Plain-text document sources
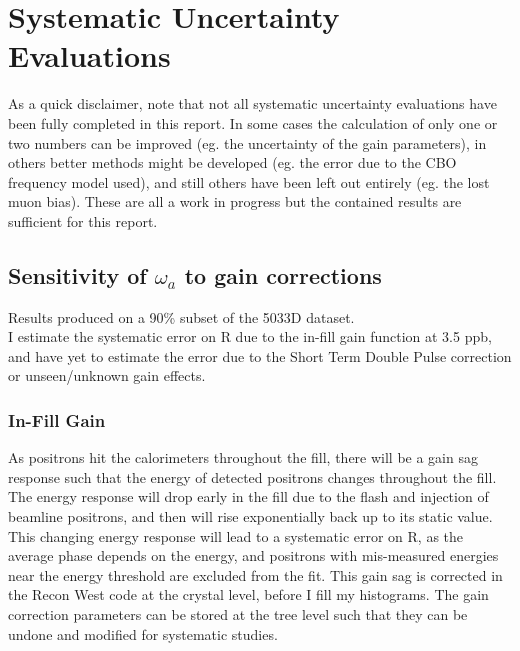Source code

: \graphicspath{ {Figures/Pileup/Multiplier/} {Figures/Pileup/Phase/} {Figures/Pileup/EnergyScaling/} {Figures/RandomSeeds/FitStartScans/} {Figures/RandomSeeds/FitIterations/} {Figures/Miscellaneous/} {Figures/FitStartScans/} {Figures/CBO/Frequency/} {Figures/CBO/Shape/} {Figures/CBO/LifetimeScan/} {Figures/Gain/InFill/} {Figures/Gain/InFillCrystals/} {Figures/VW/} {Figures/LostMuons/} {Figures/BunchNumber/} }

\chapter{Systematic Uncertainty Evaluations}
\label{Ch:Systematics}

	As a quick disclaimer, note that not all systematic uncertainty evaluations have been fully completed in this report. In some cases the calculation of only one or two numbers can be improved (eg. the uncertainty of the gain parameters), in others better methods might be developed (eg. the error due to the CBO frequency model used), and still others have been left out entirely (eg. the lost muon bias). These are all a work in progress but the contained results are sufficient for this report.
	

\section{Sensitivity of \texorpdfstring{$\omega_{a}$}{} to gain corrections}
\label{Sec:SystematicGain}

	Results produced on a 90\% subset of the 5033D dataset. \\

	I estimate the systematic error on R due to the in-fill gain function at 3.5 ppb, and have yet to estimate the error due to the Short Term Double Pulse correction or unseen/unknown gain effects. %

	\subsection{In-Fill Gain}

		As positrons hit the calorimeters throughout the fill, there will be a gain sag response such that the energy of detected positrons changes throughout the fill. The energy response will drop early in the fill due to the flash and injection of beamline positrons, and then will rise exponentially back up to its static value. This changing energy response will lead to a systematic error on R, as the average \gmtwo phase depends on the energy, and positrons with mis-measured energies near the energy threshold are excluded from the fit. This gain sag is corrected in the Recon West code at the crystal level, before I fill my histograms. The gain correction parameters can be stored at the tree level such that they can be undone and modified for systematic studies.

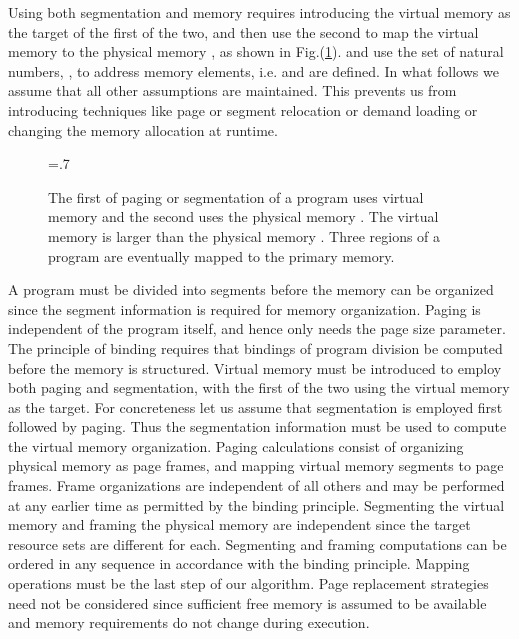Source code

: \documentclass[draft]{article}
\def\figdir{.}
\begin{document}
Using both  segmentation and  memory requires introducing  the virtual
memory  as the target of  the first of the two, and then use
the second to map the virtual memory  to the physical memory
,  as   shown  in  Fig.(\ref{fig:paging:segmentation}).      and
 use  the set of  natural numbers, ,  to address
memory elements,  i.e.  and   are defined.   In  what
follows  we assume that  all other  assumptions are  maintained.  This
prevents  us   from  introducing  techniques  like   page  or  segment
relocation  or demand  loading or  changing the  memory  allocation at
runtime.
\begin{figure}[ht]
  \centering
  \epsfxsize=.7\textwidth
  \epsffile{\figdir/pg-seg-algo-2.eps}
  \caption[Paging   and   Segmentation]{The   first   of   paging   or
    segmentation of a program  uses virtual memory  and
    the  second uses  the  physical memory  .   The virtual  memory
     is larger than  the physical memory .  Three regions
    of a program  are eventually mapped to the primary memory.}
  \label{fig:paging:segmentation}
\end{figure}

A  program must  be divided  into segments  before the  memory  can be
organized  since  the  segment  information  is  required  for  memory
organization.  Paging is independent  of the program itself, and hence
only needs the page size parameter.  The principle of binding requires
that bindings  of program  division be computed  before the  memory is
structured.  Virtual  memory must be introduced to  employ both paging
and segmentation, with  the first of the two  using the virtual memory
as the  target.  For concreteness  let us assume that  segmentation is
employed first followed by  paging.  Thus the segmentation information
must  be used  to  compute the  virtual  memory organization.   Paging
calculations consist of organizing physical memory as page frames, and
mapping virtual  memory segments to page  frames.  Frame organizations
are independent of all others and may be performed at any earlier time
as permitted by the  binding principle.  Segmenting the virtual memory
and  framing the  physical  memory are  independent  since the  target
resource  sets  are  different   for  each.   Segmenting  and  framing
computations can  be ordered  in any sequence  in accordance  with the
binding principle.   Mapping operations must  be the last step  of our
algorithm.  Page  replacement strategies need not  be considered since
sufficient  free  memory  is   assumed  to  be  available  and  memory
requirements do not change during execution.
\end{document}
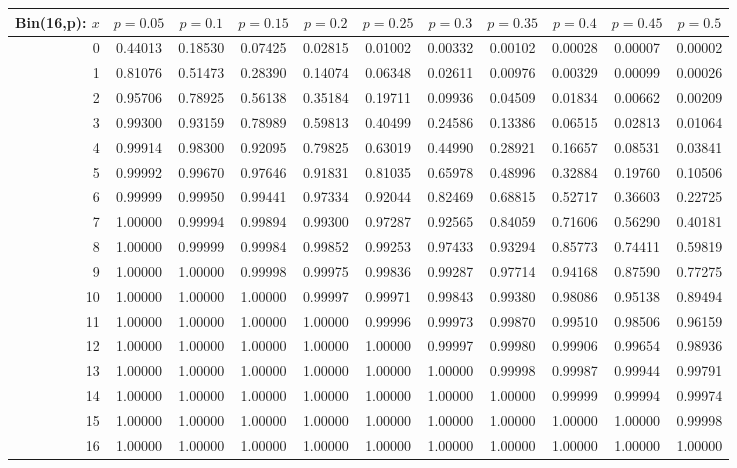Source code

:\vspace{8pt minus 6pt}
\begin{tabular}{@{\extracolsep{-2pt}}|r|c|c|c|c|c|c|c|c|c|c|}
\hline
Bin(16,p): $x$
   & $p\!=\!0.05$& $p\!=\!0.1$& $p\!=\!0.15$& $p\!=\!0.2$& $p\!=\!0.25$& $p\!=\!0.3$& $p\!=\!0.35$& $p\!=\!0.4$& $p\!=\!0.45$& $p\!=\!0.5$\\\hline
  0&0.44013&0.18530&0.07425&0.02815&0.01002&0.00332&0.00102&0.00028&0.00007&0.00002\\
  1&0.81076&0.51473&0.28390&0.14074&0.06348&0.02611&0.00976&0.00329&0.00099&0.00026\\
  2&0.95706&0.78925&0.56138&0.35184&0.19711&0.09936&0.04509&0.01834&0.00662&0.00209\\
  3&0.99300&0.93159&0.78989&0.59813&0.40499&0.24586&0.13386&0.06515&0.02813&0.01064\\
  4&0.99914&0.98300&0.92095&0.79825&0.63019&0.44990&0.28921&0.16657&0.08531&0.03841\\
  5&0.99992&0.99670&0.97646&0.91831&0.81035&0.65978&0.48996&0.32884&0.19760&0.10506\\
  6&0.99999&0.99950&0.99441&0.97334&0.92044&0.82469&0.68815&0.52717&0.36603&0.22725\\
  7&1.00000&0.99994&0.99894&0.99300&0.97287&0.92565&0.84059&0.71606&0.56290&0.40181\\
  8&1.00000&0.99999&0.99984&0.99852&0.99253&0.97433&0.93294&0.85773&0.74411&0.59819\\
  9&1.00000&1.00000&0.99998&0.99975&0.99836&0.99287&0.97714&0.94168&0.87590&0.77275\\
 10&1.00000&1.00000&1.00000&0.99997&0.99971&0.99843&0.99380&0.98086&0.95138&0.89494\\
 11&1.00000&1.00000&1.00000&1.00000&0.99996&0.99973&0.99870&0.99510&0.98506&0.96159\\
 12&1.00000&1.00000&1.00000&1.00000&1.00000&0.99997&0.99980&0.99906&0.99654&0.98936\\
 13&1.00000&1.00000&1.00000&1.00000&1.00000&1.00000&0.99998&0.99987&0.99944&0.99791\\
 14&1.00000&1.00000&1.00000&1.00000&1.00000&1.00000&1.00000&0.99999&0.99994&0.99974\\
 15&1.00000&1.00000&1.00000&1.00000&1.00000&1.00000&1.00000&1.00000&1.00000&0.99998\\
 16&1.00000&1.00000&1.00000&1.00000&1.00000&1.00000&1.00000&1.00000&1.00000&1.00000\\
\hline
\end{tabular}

## Work to be completed
The required output is a copy of each line in the records where the string "Segmenting" occurs.

## Problem solution
as permitted by the  binding principle.  Segmenting the virtual memory
resource  sets  are  different   for  each.   Segmenting  and  framing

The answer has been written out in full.